Clinical target volume delineation quality assurance for MRI-guided prostate radiotherapy using deep learning with uncertainty estimation
journal contribution
posted on 2024-11-17, 16:42authored byHang Min, Jason Dowling, Michael G Jameson, Kirrily Cloak, Joselle Faustino, Mark Sidhom, Jarad Martin, Michael Cardoso, Martin A Ebert, Annette Haworth, Phillip Chlap, Jeremiah de Leon, Megan Berry, David Pryor, Peter Greer, Shalini K Vinod, Lois Holloway
Background and purpose: Previous studies on automatic delineation quality assurance (QA) have mostly focused on CT-based planning. As MRI-guided radiotherapy is increasingly utilized in prostate cancer treatment, there is a need for more research on MRI-specific automatic QA. This work proposes a clinical target volume (CTV) delineation QA framework based on deep learning (DL) for MRI-guided prostate radiotherapy.
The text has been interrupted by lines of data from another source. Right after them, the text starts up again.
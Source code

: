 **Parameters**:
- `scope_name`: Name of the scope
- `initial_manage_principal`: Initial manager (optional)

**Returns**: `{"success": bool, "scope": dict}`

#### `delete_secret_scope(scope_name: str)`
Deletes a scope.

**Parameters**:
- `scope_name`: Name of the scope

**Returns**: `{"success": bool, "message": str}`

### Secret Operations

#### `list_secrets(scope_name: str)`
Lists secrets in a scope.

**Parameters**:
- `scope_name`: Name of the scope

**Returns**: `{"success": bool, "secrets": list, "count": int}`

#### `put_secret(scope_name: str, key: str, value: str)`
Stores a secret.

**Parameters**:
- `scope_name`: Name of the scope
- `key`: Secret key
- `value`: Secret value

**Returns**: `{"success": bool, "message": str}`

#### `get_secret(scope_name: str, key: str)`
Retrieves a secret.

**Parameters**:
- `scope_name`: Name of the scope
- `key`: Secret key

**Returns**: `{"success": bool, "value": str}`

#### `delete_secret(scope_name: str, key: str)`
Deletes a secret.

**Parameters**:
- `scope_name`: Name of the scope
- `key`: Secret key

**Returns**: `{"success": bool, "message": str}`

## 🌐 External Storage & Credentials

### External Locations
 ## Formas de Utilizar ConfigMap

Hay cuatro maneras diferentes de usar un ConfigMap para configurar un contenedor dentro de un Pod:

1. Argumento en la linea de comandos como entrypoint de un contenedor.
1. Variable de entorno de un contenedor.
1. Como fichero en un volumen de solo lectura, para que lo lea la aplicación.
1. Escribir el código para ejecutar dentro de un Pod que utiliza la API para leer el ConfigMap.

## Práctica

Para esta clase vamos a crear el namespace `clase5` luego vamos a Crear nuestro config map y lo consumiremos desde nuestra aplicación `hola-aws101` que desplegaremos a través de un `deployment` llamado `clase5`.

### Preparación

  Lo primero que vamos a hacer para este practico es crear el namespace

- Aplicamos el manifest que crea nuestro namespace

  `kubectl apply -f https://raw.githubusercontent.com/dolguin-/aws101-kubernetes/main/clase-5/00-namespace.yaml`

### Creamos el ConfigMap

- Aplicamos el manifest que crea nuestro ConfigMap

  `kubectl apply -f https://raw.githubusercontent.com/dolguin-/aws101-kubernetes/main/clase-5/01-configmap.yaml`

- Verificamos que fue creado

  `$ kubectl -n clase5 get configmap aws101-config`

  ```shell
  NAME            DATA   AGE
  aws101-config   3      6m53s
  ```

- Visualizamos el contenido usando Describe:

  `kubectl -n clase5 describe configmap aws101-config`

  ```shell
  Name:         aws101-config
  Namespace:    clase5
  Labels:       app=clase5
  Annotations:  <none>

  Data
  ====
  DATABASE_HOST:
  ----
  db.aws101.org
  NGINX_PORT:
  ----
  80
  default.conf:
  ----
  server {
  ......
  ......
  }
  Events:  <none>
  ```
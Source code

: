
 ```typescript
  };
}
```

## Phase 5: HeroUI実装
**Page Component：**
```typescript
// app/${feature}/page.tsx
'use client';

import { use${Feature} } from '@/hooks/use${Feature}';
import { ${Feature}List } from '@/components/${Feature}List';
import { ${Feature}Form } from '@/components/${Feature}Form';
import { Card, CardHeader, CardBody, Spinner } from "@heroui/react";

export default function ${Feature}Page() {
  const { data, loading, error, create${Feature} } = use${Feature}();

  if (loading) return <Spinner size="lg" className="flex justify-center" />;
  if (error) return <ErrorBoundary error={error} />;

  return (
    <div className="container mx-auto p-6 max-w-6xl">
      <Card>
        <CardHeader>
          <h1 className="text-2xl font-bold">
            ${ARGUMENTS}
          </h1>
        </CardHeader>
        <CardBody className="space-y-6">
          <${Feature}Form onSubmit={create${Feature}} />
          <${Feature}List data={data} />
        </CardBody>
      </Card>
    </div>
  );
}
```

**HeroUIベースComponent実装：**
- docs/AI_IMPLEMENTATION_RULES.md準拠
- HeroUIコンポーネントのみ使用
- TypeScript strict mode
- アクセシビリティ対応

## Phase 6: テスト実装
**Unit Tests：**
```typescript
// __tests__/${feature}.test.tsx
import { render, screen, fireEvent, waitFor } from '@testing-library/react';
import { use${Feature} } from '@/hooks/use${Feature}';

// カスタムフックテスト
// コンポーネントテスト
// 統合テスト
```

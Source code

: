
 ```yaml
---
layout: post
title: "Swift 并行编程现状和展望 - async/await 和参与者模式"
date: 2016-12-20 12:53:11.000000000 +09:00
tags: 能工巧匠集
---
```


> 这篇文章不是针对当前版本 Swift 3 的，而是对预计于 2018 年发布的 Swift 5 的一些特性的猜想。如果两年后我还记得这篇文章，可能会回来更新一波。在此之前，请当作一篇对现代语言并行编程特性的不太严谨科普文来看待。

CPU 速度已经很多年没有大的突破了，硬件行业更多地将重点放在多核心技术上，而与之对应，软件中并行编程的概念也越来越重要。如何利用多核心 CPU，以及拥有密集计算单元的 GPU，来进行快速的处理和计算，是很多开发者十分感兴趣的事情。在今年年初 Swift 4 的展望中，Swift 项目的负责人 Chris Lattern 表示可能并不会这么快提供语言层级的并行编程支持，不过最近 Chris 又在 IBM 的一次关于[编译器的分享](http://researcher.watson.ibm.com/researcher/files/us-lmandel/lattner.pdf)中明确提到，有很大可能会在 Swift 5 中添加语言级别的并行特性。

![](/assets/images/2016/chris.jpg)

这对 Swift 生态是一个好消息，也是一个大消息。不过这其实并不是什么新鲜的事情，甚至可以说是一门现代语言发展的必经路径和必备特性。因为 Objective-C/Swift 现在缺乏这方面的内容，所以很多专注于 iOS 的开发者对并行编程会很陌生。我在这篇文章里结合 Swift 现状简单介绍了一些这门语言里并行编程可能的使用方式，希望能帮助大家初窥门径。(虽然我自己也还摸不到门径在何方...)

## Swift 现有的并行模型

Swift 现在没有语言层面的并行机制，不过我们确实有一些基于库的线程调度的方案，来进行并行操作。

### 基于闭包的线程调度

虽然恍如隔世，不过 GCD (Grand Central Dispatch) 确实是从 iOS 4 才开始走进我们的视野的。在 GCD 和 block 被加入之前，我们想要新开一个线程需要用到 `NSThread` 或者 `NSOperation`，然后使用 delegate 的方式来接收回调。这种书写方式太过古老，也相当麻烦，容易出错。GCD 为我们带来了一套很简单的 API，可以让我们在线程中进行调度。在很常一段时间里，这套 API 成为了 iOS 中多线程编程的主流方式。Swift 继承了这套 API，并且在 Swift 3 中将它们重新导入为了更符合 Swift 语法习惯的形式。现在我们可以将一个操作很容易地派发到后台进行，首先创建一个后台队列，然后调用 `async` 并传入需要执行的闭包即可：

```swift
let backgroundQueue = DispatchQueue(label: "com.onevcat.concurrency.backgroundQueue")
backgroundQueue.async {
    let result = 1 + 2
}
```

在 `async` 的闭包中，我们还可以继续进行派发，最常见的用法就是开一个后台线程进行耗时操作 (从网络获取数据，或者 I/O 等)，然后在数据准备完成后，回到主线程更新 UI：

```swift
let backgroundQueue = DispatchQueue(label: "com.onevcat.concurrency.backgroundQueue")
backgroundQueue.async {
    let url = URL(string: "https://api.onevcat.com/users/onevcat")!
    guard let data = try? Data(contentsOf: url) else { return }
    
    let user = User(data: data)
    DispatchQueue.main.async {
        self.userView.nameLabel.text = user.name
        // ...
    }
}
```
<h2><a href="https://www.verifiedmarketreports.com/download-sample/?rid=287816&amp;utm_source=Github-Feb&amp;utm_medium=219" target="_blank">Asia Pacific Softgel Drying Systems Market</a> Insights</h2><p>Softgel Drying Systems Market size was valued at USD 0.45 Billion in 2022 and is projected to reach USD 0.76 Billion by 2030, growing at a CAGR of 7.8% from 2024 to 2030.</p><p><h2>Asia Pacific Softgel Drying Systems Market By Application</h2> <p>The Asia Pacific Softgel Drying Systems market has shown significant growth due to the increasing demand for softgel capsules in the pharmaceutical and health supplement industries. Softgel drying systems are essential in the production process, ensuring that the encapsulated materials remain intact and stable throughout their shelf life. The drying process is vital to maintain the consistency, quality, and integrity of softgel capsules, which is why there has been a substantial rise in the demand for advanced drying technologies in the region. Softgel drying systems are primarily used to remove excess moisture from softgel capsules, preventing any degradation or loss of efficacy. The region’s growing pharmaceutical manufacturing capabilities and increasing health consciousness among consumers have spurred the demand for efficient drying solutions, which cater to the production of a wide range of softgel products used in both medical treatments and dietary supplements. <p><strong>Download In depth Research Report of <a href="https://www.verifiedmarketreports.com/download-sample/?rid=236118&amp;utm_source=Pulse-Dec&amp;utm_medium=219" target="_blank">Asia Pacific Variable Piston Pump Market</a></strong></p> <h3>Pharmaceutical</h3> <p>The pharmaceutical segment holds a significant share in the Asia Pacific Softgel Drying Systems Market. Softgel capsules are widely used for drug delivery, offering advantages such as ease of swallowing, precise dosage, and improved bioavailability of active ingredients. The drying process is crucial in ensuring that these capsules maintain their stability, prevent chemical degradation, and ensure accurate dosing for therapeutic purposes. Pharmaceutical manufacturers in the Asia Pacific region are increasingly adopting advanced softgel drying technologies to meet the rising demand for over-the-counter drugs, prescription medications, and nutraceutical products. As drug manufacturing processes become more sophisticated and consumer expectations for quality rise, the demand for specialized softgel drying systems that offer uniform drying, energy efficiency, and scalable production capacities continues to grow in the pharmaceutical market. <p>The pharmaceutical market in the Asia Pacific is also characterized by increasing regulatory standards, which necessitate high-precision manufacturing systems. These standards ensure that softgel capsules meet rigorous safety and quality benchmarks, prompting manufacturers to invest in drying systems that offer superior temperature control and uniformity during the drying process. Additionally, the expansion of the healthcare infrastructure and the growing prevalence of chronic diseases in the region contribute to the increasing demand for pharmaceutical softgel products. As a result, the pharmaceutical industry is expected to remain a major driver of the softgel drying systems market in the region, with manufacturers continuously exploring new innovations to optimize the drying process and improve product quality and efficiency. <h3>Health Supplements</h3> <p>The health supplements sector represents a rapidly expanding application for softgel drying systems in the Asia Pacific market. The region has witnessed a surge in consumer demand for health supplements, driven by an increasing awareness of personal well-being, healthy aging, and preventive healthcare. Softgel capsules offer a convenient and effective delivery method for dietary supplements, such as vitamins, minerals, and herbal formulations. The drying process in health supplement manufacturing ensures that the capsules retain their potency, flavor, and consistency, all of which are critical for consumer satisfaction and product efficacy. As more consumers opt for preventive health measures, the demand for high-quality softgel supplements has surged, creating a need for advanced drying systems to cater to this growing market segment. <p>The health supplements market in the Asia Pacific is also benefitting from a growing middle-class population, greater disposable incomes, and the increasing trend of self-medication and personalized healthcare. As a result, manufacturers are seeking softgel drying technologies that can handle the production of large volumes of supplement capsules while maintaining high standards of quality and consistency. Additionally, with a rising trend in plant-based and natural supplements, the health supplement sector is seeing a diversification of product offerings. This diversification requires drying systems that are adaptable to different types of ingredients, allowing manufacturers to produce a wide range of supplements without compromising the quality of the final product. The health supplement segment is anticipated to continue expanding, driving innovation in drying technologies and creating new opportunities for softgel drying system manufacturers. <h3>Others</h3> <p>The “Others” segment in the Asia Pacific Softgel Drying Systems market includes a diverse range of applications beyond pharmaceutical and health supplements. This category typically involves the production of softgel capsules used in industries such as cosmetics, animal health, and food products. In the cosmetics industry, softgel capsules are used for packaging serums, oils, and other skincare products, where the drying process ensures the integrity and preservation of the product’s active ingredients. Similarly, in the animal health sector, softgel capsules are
Materials and methods: The proposed workflow utilized a 3D dropblock ResUnet++ (DB-ResUnet++) to generate multiple segmentation predictions via Monte Carlo dropout which were used to compute an average delineation and area of uncertainty. A logistic regression (LR) classifier was employed to classify the manual delineation as pass or discrepancy based on the spatial association between the manual delineation and the network's outputs. This approach was evaluated on a multicentre MRI-only prostate radiotherapy dataset and compared with our previously published QA framework based on AN-AG Unet. Results: The proposed framework achieved an area under the receiver operating curve (AUROC) of 0.92, a true positive rate (TPR) of 0.92 and a false positive rate of 0.09 with an average processing time per delineation of 1.3 min. Compared with our previous work using AN-AG Unet, this method generated fewer false positive detections at the same TPR with a much faster processing speed. Conclusion: To the best of our knowledge, this is the first study to propose an automatic delineation QA tool using DL with uncertainty estimation for MRI-guided prostate radiotherapy, which can potentially be used for reviewing prostate CTV delineation in multicentre clinical trials.